A federal judge refused Wednesday to order New York to hold its congressional and state Senate primaries this spring using district maps declared unconstitutional by state judges, saying a legal effort by Democrats to revive the maps looked unlikely to succeed.
“Let’s be frank. This is a Hail Mary pass, the object of which is to take a long shot to have the primary conducted on state lines that the court says is unconstitutional,” U.S. District Judge Lewis Kaplan said.
A group of voters filed a lawsuit asking federal judges to intervene in New York’s redistricting battle after the state’s highest court ruled that district maps crafted by the state Legislature had been improperly gerrymandered to favor Democrats.

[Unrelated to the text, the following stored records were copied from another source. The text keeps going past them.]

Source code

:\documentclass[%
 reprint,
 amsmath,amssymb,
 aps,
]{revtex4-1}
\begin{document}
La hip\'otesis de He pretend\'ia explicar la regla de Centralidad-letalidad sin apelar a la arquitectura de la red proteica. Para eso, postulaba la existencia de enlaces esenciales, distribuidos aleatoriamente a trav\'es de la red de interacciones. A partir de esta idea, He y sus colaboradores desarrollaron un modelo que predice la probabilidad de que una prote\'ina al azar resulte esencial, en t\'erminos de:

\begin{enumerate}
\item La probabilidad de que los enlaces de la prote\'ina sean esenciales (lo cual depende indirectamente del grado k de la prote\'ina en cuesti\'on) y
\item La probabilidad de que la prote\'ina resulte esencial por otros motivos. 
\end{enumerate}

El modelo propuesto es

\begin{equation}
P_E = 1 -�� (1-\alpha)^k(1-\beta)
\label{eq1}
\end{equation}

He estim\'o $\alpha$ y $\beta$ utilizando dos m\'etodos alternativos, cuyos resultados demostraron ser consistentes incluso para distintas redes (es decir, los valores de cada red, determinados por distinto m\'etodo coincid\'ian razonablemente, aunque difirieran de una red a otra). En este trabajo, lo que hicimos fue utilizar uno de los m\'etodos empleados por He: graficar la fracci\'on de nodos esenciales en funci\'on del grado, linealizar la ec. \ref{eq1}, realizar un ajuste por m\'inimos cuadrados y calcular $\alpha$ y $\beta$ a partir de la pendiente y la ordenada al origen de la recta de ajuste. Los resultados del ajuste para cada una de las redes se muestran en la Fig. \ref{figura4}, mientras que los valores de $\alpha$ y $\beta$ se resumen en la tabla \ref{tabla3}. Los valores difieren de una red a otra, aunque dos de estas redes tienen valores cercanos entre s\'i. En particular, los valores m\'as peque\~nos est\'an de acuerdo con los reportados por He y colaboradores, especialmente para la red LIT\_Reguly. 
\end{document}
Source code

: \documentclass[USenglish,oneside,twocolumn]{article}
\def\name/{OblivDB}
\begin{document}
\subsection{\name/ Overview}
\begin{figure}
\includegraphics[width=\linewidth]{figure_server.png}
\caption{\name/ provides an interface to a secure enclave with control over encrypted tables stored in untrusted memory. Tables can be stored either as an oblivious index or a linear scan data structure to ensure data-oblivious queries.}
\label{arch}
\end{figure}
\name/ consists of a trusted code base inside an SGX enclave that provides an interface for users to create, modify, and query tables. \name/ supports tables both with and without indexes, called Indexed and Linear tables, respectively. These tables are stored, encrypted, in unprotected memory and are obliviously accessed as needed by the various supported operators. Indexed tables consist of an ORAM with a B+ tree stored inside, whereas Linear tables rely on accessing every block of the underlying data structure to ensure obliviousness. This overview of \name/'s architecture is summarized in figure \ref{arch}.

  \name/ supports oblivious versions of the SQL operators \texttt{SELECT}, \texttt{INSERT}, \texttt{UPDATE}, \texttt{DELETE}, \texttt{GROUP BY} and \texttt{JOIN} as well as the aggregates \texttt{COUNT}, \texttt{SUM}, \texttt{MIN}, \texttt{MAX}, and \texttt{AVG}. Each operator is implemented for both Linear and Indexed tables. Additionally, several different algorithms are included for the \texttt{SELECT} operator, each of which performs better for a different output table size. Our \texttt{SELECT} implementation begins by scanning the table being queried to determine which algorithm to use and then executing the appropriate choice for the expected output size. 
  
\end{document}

Those maps would have given Democrats a clear edge in 22 of the state’s 26 congressional districts.
Replacement maps are now being drawn by an independent scholar at Carnegie Mellon University under the supervision of a state judge. The judge ordered the state’s primaries for Congress and state Senate moved from June to August so the redistricting process would have enough time to play out.

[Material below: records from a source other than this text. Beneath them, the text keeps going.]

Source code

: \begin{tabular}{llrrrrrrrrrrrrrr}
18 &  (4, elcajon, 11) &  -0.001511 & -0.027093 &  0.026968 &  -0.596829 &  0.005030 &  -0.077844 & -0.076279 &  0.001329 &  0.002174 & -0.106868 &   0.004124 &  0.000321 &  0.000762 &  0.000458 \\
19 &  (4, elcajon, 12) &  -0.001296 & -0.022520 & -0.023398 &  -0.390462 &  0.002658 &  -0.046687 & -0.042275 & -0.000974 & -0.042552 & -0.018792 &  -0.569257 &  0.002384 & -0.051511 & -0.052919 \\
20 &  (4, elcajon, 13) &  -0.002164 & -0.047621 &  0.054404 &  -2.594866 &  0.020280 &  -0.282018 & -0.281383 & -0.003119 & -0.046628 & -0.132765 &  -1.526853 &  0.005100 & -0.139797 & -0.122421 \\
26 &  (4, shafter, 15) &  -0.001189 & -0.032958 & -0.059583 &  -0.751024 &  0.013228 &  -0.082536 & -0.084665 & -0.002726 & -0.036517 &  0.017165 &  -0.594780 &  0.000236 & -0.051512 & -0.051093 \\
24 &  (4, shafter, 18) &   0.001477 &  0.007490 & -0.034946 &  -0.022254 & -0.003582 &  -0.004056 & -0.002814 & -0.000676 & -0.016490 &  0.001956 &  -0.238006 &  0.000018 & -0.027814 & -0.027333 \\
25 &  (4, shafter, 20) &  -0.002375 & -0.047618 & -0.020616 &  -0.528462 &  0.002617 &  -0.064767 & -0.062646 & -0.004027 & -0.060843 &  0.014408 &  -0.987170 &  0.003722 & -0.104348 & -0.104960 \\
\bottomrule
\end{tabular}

A small group of voters, represented by Democratic attorney Marc Elias, asked the federal courts to block that plan, arguing that New York has to hold its primary in June because of a 2012 court order by another federal judge, Gary Sharpe, who is based in Albany.
The lawsuit said that if the state has to hold its primary in June, it is too late to draft new maps. Kaplan said forcing the state to use unconstitutional district maps simply to comply with an old court deadline that could easily be changed would trigger “chaos.”